Problem to work on
Among the entries below, extract exactly the lines that run from the one with "When you are" through the one with "## Recovering account access", both ends included.

Material supplied

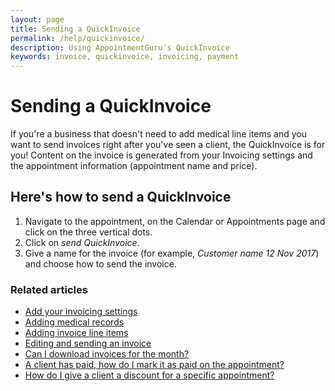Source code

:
 ```yaml
---
layout: page
title: Sending a QuickInvoice
permalink: /help/quickinvoice/
description: Using AppointmentGuru's QuickInvoice
keywords: invoice, quickinvoice, invoicing, payment
---
```


# Sending a QuickInvoice

If you're a business that doesn't need to add medical line items and you want to send invoices right after you've seen a client, the QuickInvoice is for you! Content on the invoice is generated from your Invoicing settings and the appointment information (appointment name and price).

## Here's how to send a QuickInvoice

1. Navigate to the appointment, on the Calendar or Appointments page and click on the three vertical dots.
2. Click on *send QuickInvoice*.
3. Give a name for the invoice (for example, *Customer name 12 Nov 2017*) and choose how to send the invoice.

### Related articles

* [Add your invoicing settings](/help/invoicing-settings)
* [Adding medical records](/help/adding-medical-records)
* [Adding invoice line items](/help/adding-invoice-line-items)
* [Editing and sending an invoice](/help/edit-an-invoice)
* [Can I download invoices for the month?](/help/download-invoices)
* [A client has paid, how do I mark it as paid on the appointment?](/help/mark-as-paid)
* [How do I give a client a discount for a specific appointment?](/help/iscount-appointment)
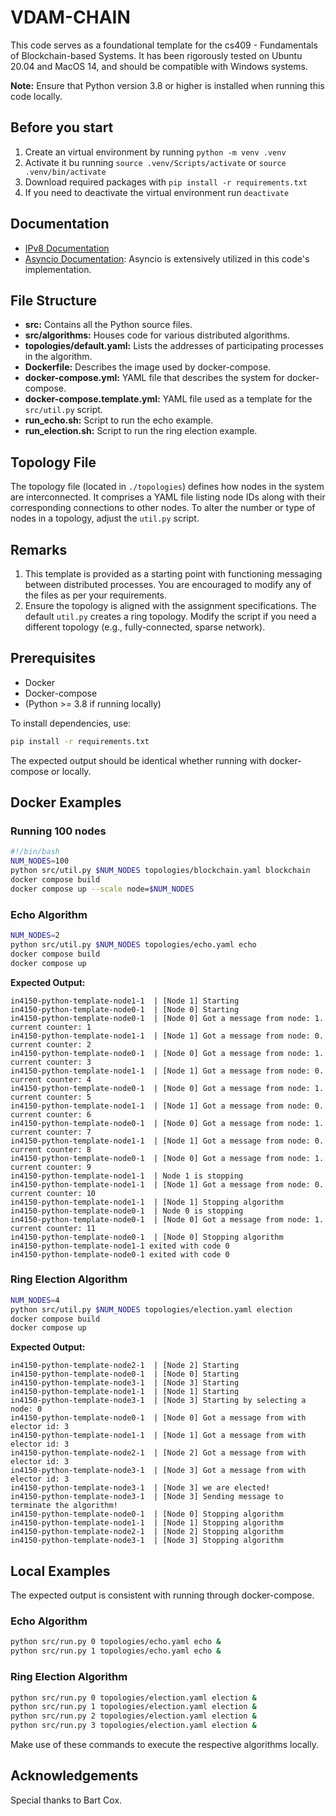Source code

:# VDAM-CHAIN

This code serves as a foundational template for the cs409 - Fundamentals of Blockchain-based Systems. It has been rigorously tested on Ubuntu 20.04 and MacOS 14, and should be compatible with Windows systems.

**Note:** Ensure that Python version 3.8 or higher is installed when running this code locally.

## Before you start

1. Create an virtual environment by running `python -m venv .venv`
2. Activate it bu running `source .venv/Scripts/activate` or `source .venv/bin/activate`
3. Download required packages with `pip install -r requirements.txt`
4. If you need to deactivate the virtual environment run `deactivate`

## Documentation

-   [IPv8 Documentation](https://py-ipv8.readthedocs.io/en/latest/index.html)
-   [Asyncio Documentation](https://docs.python.org/3/library/asyncio.html): Asyncio is extensively utilized in this code's implementation.

## File Structure

-   **src:** Contains all the Python source files.
-   **src/algorithms:** Houses code for various distributed algorithms.
-   **topologies/default.yaml:** Lists the addresses of participating processes in the algorithm.
-   **Dockerfile:** Describes the image used by docker-compose.
-   **docker-compose.yml:** YAML file that describes the system for docker-compose.
-   **docker-compose.template.yml:** YAML file used as a template for the `src/util.py` script.
-   **run_echo.sh:** Script to run the echo example.
-   **run_election.sh:** Script to run the ring election example.

## Topology File

The topology file (located in `./topologies`) defines how nodes in the system are interconnected. It comprises a YAML file listing node IDs along with their corresponding connections to other nodes. To alter the number or type of nodes in a topology, adjust the `util.py` script.

## Remarks

1. This template is provided as a starting point with functioning messaging between distributed processes. You are encouraged to modify any of the files as per your requirements.
2. Ensure the topology is aligned with the assignment specifications. The default `util.py` creates a ring topology. Modify the script if you need a different topology (e.g., fully-connected, sparse network).

## Prerequisites

-   Docker
-   Docker-compose
-   (Python >= 3.8 if running locally)

To install dependencies, use:

```bash
pip install -r requirements.txt
```

The expected output should be identical whether running with docker-compose or locally.

## Docker Examples

### Running 100 nodes

```bash
#!/bin/bash
NUM_NODES=100
python src/util.py $NUM_NODES topologies/blockchain.yaml blockchain
docker compose build
docker compose up --scale node=$NUM_NODES
```

### Echo Algorithm

```bash
NUM_NODES=2
python src/util.py $NUM_NODES topologies/echo.yaml echo
docker compose build
docker compose up
```

**Expected Output:**

```text
in4150-python-template-node1-1  | [Node 1] Starting
in4150-python-template-node0-1  | [Node 0] Starting
in4150-python-template-node0-1  | [Node 0] Got a message from node: 1.   current counter: 1
in4150-python-template-node1-1  | [Node 1] Got a message from node: 0.   current counter: 2
in4150-python-template-node0-1  | [Node 0] Got a message from node: 1.   current counter: 3
in4150-python-template-node1-1  | [Node 1] Got a message from node: 0.   current counter: 4
in4150-python-template-node0-1  | [Node 0] Got a message from node: 1.   current counter: 5
in4150-python-template-node1-1  | [Node 1] Got a message from node: 0.   current counter: 6
in4150-python-template-node0-1  | [Node 0] Got a message from node: 1.   current counter: 7
in4150-python-template-node1-1  | [Node 1] Got a message from node: 0.   current counter: 8
in4150-python-template-node0-1  | [Node 0] Got a message from node: 1.   current counter: 9
in4150-python-template-node1-1  | Node 1 is stopping
in4150-python-template-node1-1  | [Node 1] Got a message from node: 0.   current counter: 10
in4150-python-template-node1-1  | [Node 1] Stopping algorithm
in4150-python-template-node0-1  | Node 0 is stopping
in4150-python-template-node0-1  | [Node 0] Got a message from node: 1.   current counter: 11
in4150-python-template-node0-1  | [Node 0] Stopping algorithm
in4150-python-template-node1-1 exited with code 0
in4150-python-template-node0-1 exited with code 0
```

### Ring Election Algorithm

```bash
NUM_NODES=4
python src/util.py $NUM_NODES topologies/election.yaml election
docker compose build
docker compose up
```

**Expected Output:**

```text
in4150-python-template-node2-1  | [Node 2] Starting
in4150-python-template-node0-1  | [Node 0] Starting
in4150-python-template-node3-1  | [Node 3] Starting
in4150-python-template-node1-1  | [Node 1] Starting
in4150-python-template-node3-1  | [Node 3] Starting by selecting a node: 0
in4150-python-template-node0-1  | [Node 0] Got a message from with elector id: 3
in4150-python-template-node1-1  | [Node 1] Got a message from with elector id: 3
in4150-python-template-node2-1  | [Node 2] Got a message from with elector id: 3
in4150-python-template-node3-1  | [Node 3] Got a message from with elector id: 3
in4150-python-template-node3-1  | [Node 3] we are elected!
in4150-python-template-node3-1  | [Node 3] Sending message to terminate the algorithm!
in4150-python-template-node0-1  | [Node 0] Stopping algorithm
in4150-python-template-node1-1  | [Node 1] Stopping algorithm
in4150-python-template-node2-1  | [Node 2] Stopping algorithm
in4150-python-template-node3-1  | [Node 3] Stopping algorithm
```

## Local Examples

The expected output is consistent with running through docker-compose.

### Echo Algorithm

```bash
python src/run.py 0 topologies/echo.yaml echo &
python src/run.py 1 topologies/echo.yaml echo &
```

### Ring Election Algorithm

```bash
python src/run.py 0 topologies/election.yaml election &
python src/run.py 1 topologies/election.yaml election &
python src/run.py 2 topologies/election.yaml election &
python src/run.py 3 topologies/election.yaml election &
```

Make use of these commands to execute the respective algorithms locally.

## Acknowledgements

Special thanks to Bart Cox.
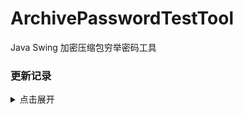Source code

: # ArchivePasswordTestTool
Java Swing 加密压缩包穷举密码工具

### 更新记录

<details>

<summary>点击展开</summary>

#### 2022.4.28

提交了初版代码，基本能用，但BUG不少。
使用字典方式对带密码的7z、zip文件进行跑密，多线程

入口方法：
```
icu.whereis.ap.Main
```
</details>
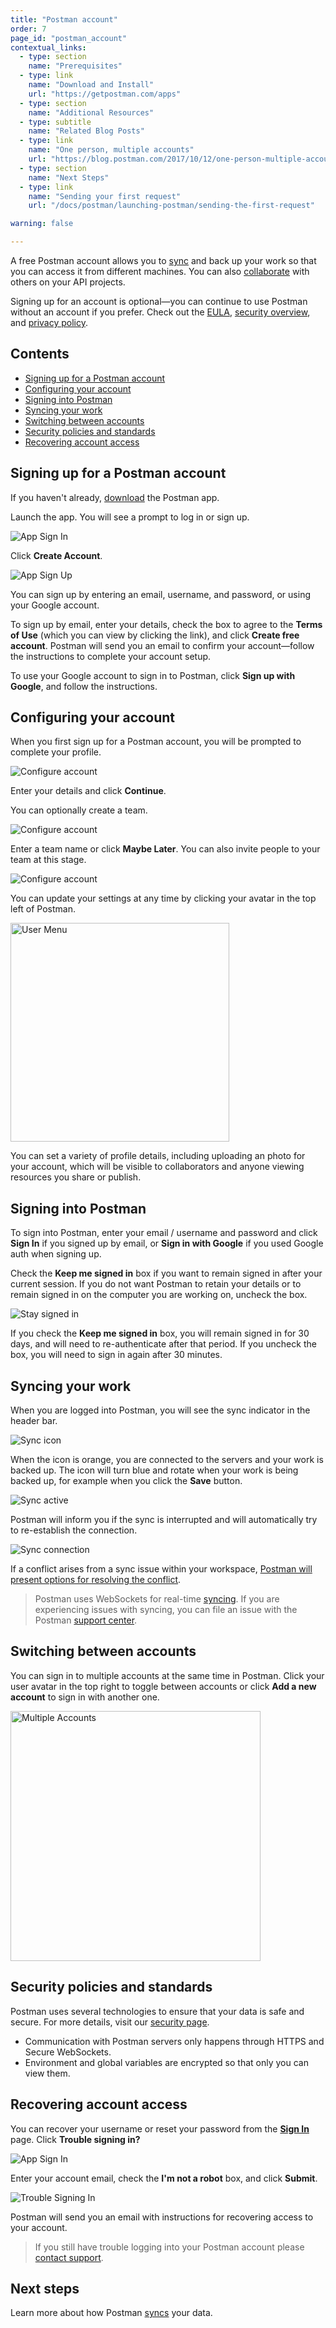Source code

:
 ```yaml
---
title: "Postman account"
order: 7
page_id: "postman_account"
contextual_links:
  - type: section
    name: "Prerequisites"
  - type: link
    name: "Download and Install"
    url: "https://getpostman.com/apps"
  - type: section
    name: "Additional Resources"
  - type: subtitle
    name: "Related Blog Posts"
  - type: link
    name: "One person, multiple accounts"
    url: "https://blog.postman.com/2017/10/12/one-person-multiple-accounts/"
  - type: section
    name: "Next Steps"
  - type: link
    name: "Sending your first request"
    url: "/docs/postman/launching-postman/sending-the-first-request"

warning: false

---
```


A free Postman account allows you to [sync](/docs/postman/launching-postman/syncing/) and back up your work so that you can access it from different machines. You can also [collaborate](/docs/postman/collaboration/collaboration-intro/) with others on your API projects.

Signing up for an account is optional—you can continue to use Postman without an account if you prefer. Check out the [EULA](https://www.postman.com/licenses/postman_base_app), [security overview](https://www.postman.com/security), and [privacy policy](https://www.postman.com/licenses/privacy).

## Contents

* [Signing up for a Postman account](#signing-up-for-a-postman-account)
* [Configuring your account](#configuring-your-account)
* [Signing into Postman](#signing-into-postman)
* [Syncing your work](#syncing-your-work)
* [Switching between accounts](#switching-between-accounts)
* [Security policies and standards](#security-policies-and-standards)
* [Recovering account access](#recovering-account-access)

## Signing up for a Postman account

If you haven't already, [download](https://www.postman.com/downloads/) the Postman app.

Launch the app. You will see a prompt to log in or sign up.

![App Sign In](https://assets.postman.com/postman-docs/pm-app-sign-in.jpg)

Click __Create Account__.

![App Sign Up](https://assets.postman.com/postman-docs/pm-app-sign-up.jpg)

You can sign up by entering an email, username, and password, or using your Google account.

To sign up by email, enter your details, check the box to agree to the __Terms of Use__ (which you can view by clicking the link), and click __Create free account__. Postman will send you an email to confirm your account—follow the instructions to complete your account setup.

To use your Google account to sign in to Postman, click __Sign up with Google__, and follow the instructions.

## Configuring your account

When you first sign up for a Postman account, you will be prompted to complete your profile.

![Configure account](https://assets.postman.com/postman-docs/configure-postman-account.jpg)

Enter your details and click __Continue__.

You can optionally create a team.

![Configure account](https://assets.postman.com/postman-docs/setup-signup-team.jpg)

Enter a team name or click __Maybe Later__. You can also invite people to your team at this stage.

![Configure account](https://assets.postman.com/postman-docs/invite-team-signup.jpg)

You can update your settings at any time by clicking your avatar in the top left of Postman.

<img src="https://assets.postman.com/postman-docs/user-settings-menu.jpg" width="350px" alt="User Menu"/>

You can set a variety of profile details, including uploading an photo for your account, which will be visible to collaborators and anyone viewing resources you share or publish.

## Signing into Postman

To sign into Postman, enter your email / username and password and click __Sign In__ if you signed up by email, or __Sign in with Google__ if you used Google auth when signing up.

Check the __Keep me signed in__ box if you want to remain signed in after your current session. If you do not want Postman to retain your details or to remain signed in on the computer you are working on, uncheck the box.

![Stay signed in](https://assets.postman.com/postman-docs/stay-signed-in.jpg)

If you check the __Keep me signed in__ box, you will remain signed in for 30 days, and will need to re-authenticate after that period. If you uncheck the box, you will need to sign in again after 30 minutes.

## Syncing your work

When you are logged into Postman, you will see the sync indicator in the header bar.

![Sync icon](https://assets.postman.com/postman-docs/sync-icon.jpg)

When the icon is orange, you are connected to the servers and your work is backed up. The icon will turn blue and rotate when your work is being backed up, for example when you click the __Save__ button.

![Sync active](https://assets.postman.com/postman-docs/sync-active.jpg)

Postman will inform you if the sync is interrupted and will automatically try to re-establish the connection.

![Sync connection](https://assets.postman.com/postman-docs/sync-no-connection.jpg)

If a conflict arises from a sync issue within your workspace, [Postman will present options for resolving the conflict](/docs/postman/workspaces/conflicts/).

> Postman uses WebSockets for real-time [syncing](/docs/postman/launching-postman/syncing/). If you are experiencing issues with syncing, you can file an issue with the Postman [support center](https://support.getpostman.com/hc/en-us).

## Switching between accounts

You can sign in to multiple accounts at the same time in Postman. Click your user avatar in the top right to toggle between accounts or click __Add a new account__ to sign in with another one.

<img src="https://assets.postman.com/postman-docs/multiple-accounts.jpg" width="400px" alt="Multiple Accounts"/>

## Security policies and standards

Postman uses several technologies to ensure that your data is safe and secure. For more details, visit our [security page](https://www.postman.com/security).

* Communication with Postman servers only happens through HTTPS and Secure WebSockets.
* Environment and global variables are encrypted so that only you can view them.

## Recovering account access

You can recover your username or reset your password from the [**Sign In**](https://identity.getpostman.com/login) page. Click __Trouble signing in?__

![App Sign In](https://assets.postman.com/postman-docs/pm-app-sign-in.jpg)

Enter your account email, check the __I'm not a robot__ box, and click __Submit__.

![Trouble Signing In](https://assets.postman.com/postman-docs/trouble-signing-in.jpg)

Postman will send you an email with instructions for recovering access to your account.

> If you still have trouble logging into your Postman account please [contact support](https://support.getpostman.com/).

## Next steps

Learn more about how Postman [syncs](/docs/postman/launching-postman/syncing/) your data.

Answer section
When you are logged into Postman, you will see the sync indicator in the header bar.

![Sync icon](https://assets.postman.com/postman-docs/sync-icon.jpg)

When the icon is orange, you are connected to the servers and your work is backed up. The icon will turn blue and rotate when your work is being backed up, for example when you click the __Save__ button.

![Sync active](https://assets.postman.com/postman-docs/sync-active.jpg)

Postman will inform you if the sync is interrupted and will automatically try to re-establish the connection.

![Sync connection](https://assets.postman.com/postman-docs/sync-no-connection.jpg)

If a conflict arises from a sync issue within your workspace, [Postman will present options for resolving the conflict](/docs/postman/workspaces/conflicts/).

> Postman uses WebSockets for real-time [syncing](/docs/postman/launching-postman/syncing/). If you are experiencing issues with syncing, you can file an issue with the Postman [support center](https://support.getpostman.com/hc/en-us).

## Switching between accounts

You can sign in to multiple accounts at the same time in Postman. Click your user avatar in the top right to toggle between accounts or click __Add a new account__ to sign in with another one.

<img src="https://assets.postman.com/postman-docs/multiple-accounts.jpg" width="400px" alt="Multiple Accounts"/>

## Security policies and standards

Postman uses several technologies to ensure that your data is safe and secure. For more details, visit our [security page](https://www.postman.com/security).

* Communication with Postman servers only happens through HTTPS and Secure WebSockets.
* Environment and global variables are encrypted so that only you can view them.

## Recovering account access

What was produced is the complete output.